ACTIVITY
Write only the number of lines in the records beneath that hold "resulting".

Stored data entries:
__________________________________________________

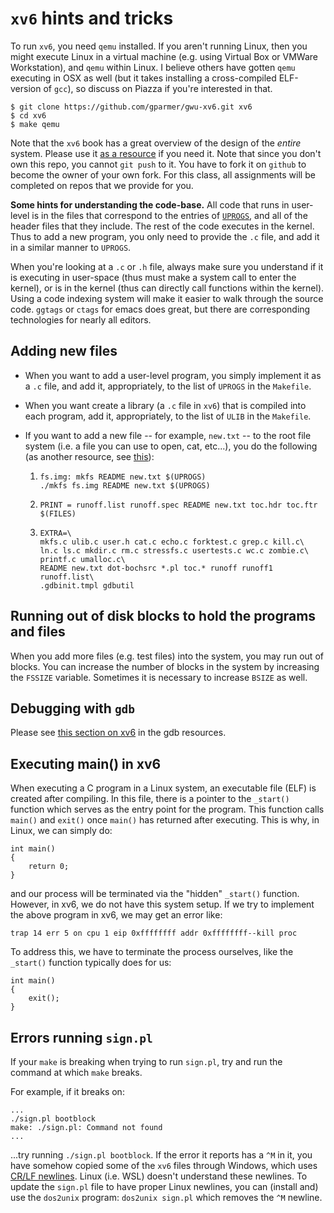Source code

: # `xv6` hints and tricks

To run `xv6`, you need `qemu` installed.
If you aren't running Linux, then you might execute Linux in a virtual machine (e.g. using Virtual Box or VMWare Workstation), and `qemu` within Linux.
I believe others have gotten `qemu` executing in OSX as well (but it takes installing a cross-compiled ELF-version of `gcc`), so discuss on Piazza if you're interested in that.

```
$ git clone https://github.com/gparmer/gwu-xv6.git xv6
$ cd xv6
$ make qemu
```

Note that the `xv6` book has a great overview of the design of the *entire* system.
Please use it [as a resource](https://pdos.csail.mit.edu/6.828/2012/xv6/xv6-rev7.pdf) if you need it.
Note that since you don't own this repo, you cannot `git push` to it.
You have to fork it on `github` to become the owner of your own fork.
For this class, all assignments will be completed on repos that we provide for you.

**Some hints for understanding the code-base.**
All code that runs in user-level is in the files that correspond to the entries of [`UPROGS`](https://github.com/gparmer/gwu-xv6/blob/master/Makefile#L161-L176), and all of the header files that they include.
The rest of the code executes in the kernel.
Thus to add a new program, you only need to provide the `.c` file, and add it in a similar manner to `UPROGS`.

When you're looking at a `.c` or `.h` file, always make sure you understand if it is executing in user-space (thus must make a system call to enter the kernel), or is in the kernel (thus can directly call functions within the kernel).
Using a code indexing system will make it easier to walk through the source code.
`ggtags` or `ctags` for emacs does great, but there are corresponding technologies for nearly all editors.

## Adding new files

- When you want to add a user-level program, you simply implement it as a `.c` file, and add it, appropriately, to the list of `UPROGS` in the `Makefile`.
- When you want create a library (a `.c` file in `xv6`) that is compiled into each program, add it, appropriately, to the list of `ULIB` in the `Makefile`.
- If you want to add a new file -- for example, `new.txt` -- to the root file system (i.e. a file you can use to open, cat, etc...), you do the following (as another resource, see [this](https://stackoverflow.com/questions/47250441/add-a-generic-file-in-xv6-makefile)):

	1.
	   ```
	   fs.img: mkfs README new.txt $(UPROGS)
	   ./mkfs fs.img README new.txt $(UPROGS)
	   ```
	2.
	   ```
	   PRINT = runoff.list runoff.spec README new.txt toc.hdr toc.ftr $(FILES)
	   ```
	3.
	   ```
	   EXTRA=\
	   mkfs.c ulib.c user.h cat.c echo.c forktest.c grep.c kill.c\
	   ln.c ls.c mkdir.c rm.c stressfs.c usertests.c wc.c zombie.c\
	   printf.c umalloc.c\
	   README new.txt dot-bochsrc *.pl toc.* runoff runoff1 runoff.list\
	   .gdbinit.tmpl gdbutil
	   ```
     
## Running out of disk blocks to hold the programs and files

When you add more files (e.g. test files) into the system, you may run out of blocks.
You can increase the number of blocks in the system by increasing the `FSSIZE` variable.
Sometimes it is necessary to increase `BSIZE` as well.

## Debugging with `gdb`

Please see [this section on xv6](https://github.com/gwu-cs-os/resources/blob/master/gdb.md#xv6-specific-stuff) in the gdb resources.

## Executing main() in xv6

When executing a C program in a Linux system, an executable file (ELF) is created after compiling. In this file, there is a pointer to the `_start()` function which serves as the entry point for the program. This function calls `main()` and `exit()` once `main()` has returned after executing. This is why, in Linux, we can simply do: 
```
int main()
{
	return 0;
}
```
and our process will be terminated via the "hidden" `_start()` function. However, in xv6, we do not have this system setup. If we try to implement the above program in xv6, we may get an error like:

```
trap 14 err 5 on cpu 1 eip 0xffffffff addr 0xffffffff--kill proc
```

To address this, we have to terminate the process ourselves, like the `_start()` function typically does for us: 
```
int main()
{
	exit();
}
```

## Errors running `sign.pl`

If your `make` is breaking when trying to run `sign.pl`, try and run the command at which `make` breaks.

For example, if it breaks on:

```
...
./sign.pl bootblock
make: ./sign.pl: Command not found
...
```

...try running `./sign.pl bootblock`. 
If the error it reports has a `^M` in it, you have somehow copied some of the `xv6` files through Windows, which uses [CR/LF newlines](https://www.cyberciti.biz/faq/howto-unix-linux-convert-dos-newlines-cr-lf-unix-text-format/).
Linux (i.e. WSL) doesn't understand these newlines.
To update the `sign.pl` file to have proper Linux newlines, you can (install and) use the `dos2unix` program: `dos2unix sign.pl` which removes the `^M` newline.

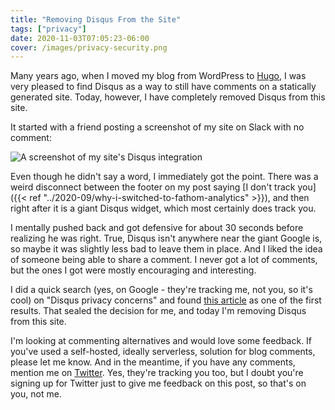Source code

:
 ```yaml
---
title: "Removing Disqus From the Site"
tags: ["privacy"]
date: 2020-11-03T07:05:23-06:00
cover: /images/privacy-security.png
---
```


Many years ago, when I moved my blog from WordPress to [Hugo](https://gohugo.io), I was very pleased to find Disqus as a way to still have comments on a statically generated site. Today, however, I have completely removed Disqus from this site.

<!--more-->

It started with a friend posting a screenshot of my site on Slack with no comment:

![A screenshot of my site's Disqus integration](/images/removing-disqus-from-the-site/01-disqus-screenshot.png)

Even though he didn't say a word, I immediately got the point. There was a weird disconnect between the footer on my post saying [I don't track you]({{< ref "../2020-09/why-i-switched-to-fathom-analytics" >}}), and then right after it is a giant Disqus widget, which most certainly does track you.

I mentally pushed back and got defensive for about 30 seconds before realizing he was right. True, Disqus isn't anywhere near the giant Google is, so maybe it was slightly less bad to leave them in place. And I liked the idea of someone being able to share a comment. I never got a lot of comments, but the ones I got were mostly encouraging and interesting.

I did a quick search (yes, on Google - they're tracking me, not you, so it's cool) on "Disqus privacy concerns" and found [this article](https://replyable.com/2017/03/disqus-is-your-data-worth-trading-for-convenience/) as one of the first results. That sealed the decision for me, and today I'm removing Disqus from this site.

I'm looking at commenting alternatives and would love some feedback. If you've used a self-hosted, ideally serverless, solution for blog comments, please let me know. And in the meantime, if you have any comments, mention me on [Twitter](https://twitter.com/jclermont). Yes, they're tracking you too, but I doubt you're signing up for Twitter just to give me feedback on this post, so that's on you, not me.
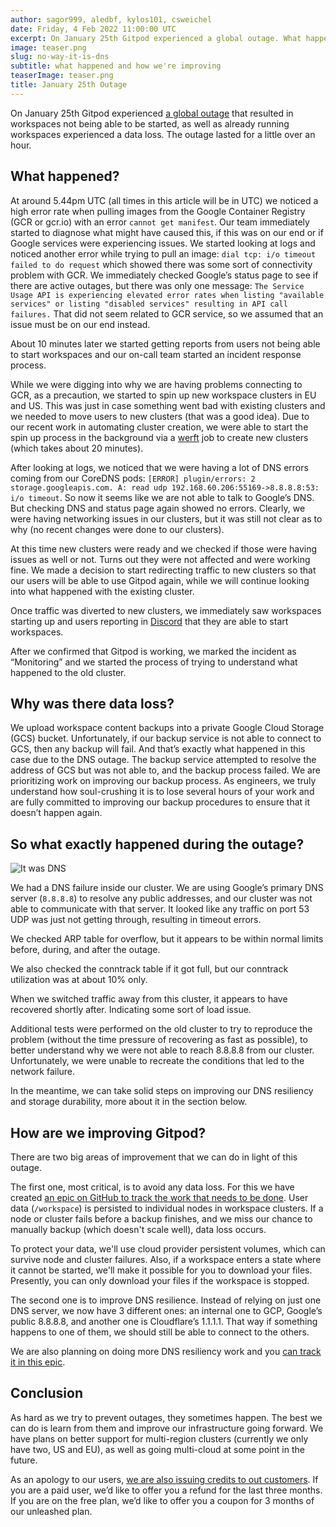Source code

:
 ```yaml
---
author: sagor999, aledbf, kylos101, csweichel
date: Friday, 4 Feb 2022 11:00:00 UTC
excerpt: On January 25th Gitpod experienced a global outage. What happened? Why was there data loss? So what exactly happened during the outage? How are we improving Gitpod?
image: teaser.png
slug: no-way-it-is-dns
subtitle: what happened and how we're improving
teaserImage: teaser.png
title: January 25th Outage
---
```


<script context="module">
  export const prerender = true;
</script>

On January 25th Gitpod experienced [a global outage](https://www.gitpodstatus.com/incidents/tk0f7xcw8q94) that resulted in workspaces not being able to be started, as well as already running workspaces experienced a data loss. The outage lasted for a little over an hour.

## What happened?

At around 5.44pm UTC (all times in this article will be in UTC) we noticed a high error rate when pulling images from the Google Container Registry (GCR or gcr.io) with an error `cannot get manifest`. Our team immediately started to diagnose what might have caused this, if this was on our end or if Google services were experiencing issues. We started looking at logs and noticed another error while trying to pull an image: `dial tcp: i/o timeout failed to do request` which showed there was some sort of connectivity problem with GCR. We immediately checked Google’s status page to see if there are active outages, but there was only one message: `The Service Usage API is experiencing elevated error rates when listing "available services" or listing "disabled services" resulting in API call failures.` That did not seem related to GCR service, so we assumed that an issue must be on our end instead.

About 10 minutes later we started getting reports from users not being able to start workspaces and our on-call team started an incident response process.

While we were digging into why we are having problems connecting to GCR, as a precaution, we started to spin up new workspace clusters in EU and US. This was just in case something went bad with existing clusters and we needed to move users to new clusters (that was a good idea). Due to our recent work in automating cluster creation, we were able to start the spin up process in the background via a [werft](https://github.com/csweichel/werft) job to create new clusters (which takes about 20 minutes).

After looking at logs, we noticed that we were having a lot of DNS errors coming from our CoreDNS pods: `[ERROR] plugin/errors: 2 storage.googleapis.com. A: read udp 192.168.60.206:55169->8.8.8.8:53: i/o timeout`. So now it seems like we are not able to talk to Google’s DNS. But checking DNS and status page again showed no errors. Clearly, we were having networking issues in our clusters, but it was still not clear as to why (no recent changes were done to our clusters).

At this time new clusters were ready and we checked if those were having issues as well or not. Turns out they were not affected and were working fine. We made a decision to start redirecting traffic to new clusters so that our users will be able to use Gitpod again, while we will continue looking into what happened with the existing cluster.

Once traffic was diverted to new clusters, we immediately saw workspaces starting up and users reporting in [Discord](https://www.gitpod.io/chat) that they are able to start workspaces.

After we confirmed that Gitpod is working, we marked the incident as “Monitoring” and we started the process of trying to understand what happened to the old cluster.

## Why was there data loss?

We upload workspace content backups into a private Google Cloud Storage (GCS) bucket. Unfortunately, if our backup service is not able to connect to GCS, then any backup will fail. And that’s exactly what happened in this case due to the DNS outage. The backup service attempted to resolve the address of GCS but was not able to, and the backup process failed. We are prioritizing work on improving our backup process. As engineers, we truly understand how soul-crushing it is to lose several hours of your work and are fully committed to improving our backup procedures to ensure that it doesn’t happen again.

## So what exactly happened during the outage?

![It was DNS](../../../static/images/blog/no-way-it-is-dns/it-was-dns.png)

We had a DNS failure inside our cluster. We are using Google’s primary DNS server (`8.8.8.8`) to resolve any public addresses, and our cluster was not able to communicate with that server. It looked like any traffic on port 53 UDP was just not getting through, resulting in timeout errors.

We checked ARP table for overflow, but it appears to be within normal limits before, during, and after the outage.

We also checked the conntrack table if it got full, but our conntrack utilization was at about 10% only.

When we switched traffic away from this cluster, it appears to have recovered shortly after. Indicating some sort of load issue.

Additional tests were performed on the old cluster to try to reproduce the problem (without the time pressure of recovering as fast as possible), to better understand why we were not able to reach 8.8.8.8 from our cluster. Unfortunately, we were unable to recreate the conditions that led to the network failure.

In the meantime, we can take solid steps on improving our DNS resiliency and storage durability, more about it in the section below.

## How are we improving Gitpod?

There are two big areas of improvement that we can do in light of this outage.

The first one, most critical, is to avoid any data loss. For this we have created [an epic on GitHub to track the work that needs to be done](https://github.com/gitpod-io/gitpod/issues/7901). User data (`/workspace`) is persisted to individual nodes in workspace clusters. If a node or cluster fails before a backup finishes, and we miss our chance to manually backup (which doesn't scale well), data loss occurs.

To protect your data, we'll use cloud provider persistent volumes, which can survive node and cluster failures. Also, if a workspace enters a state where it cannot be started, we'll make it possible for you to download your files. Presently, you can only download your files if the workspace is stopped.

The second one is to improve DNS resilience. Instead of relying on just one DNS server, we now have 3 different ones: an internal one to GCP, Google’s public 8.8.8.8, and another one is Cloudflare’s 1.1.1.1. That way if something happens to one of them, we should still be able to connect to the others.

We are also planning on doing more DNS resiliency work and you [can track it in this epic](https://github.com/gitpod-io/gitpod/issues/7843).

## Conclusion

As hard as we try to prevent outages, they sometimes happen. The best we can do is learn from them and improve our infrastructure going forward. We have plans on better support for multi-region clusters (currently we only have two, US and EU), as well as going multi-cloud at some point in the future.

As an apology to our users, [we are also issuing credits to out customers](/contact/support). If you are a paid user, we’d like to offer you a refund for the last three months. If you are on the free plan, we’d like to offer you a coupon for 3 months of our unleashed plan.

__________________________________________________

RESULT OF THIS EXERCISE
2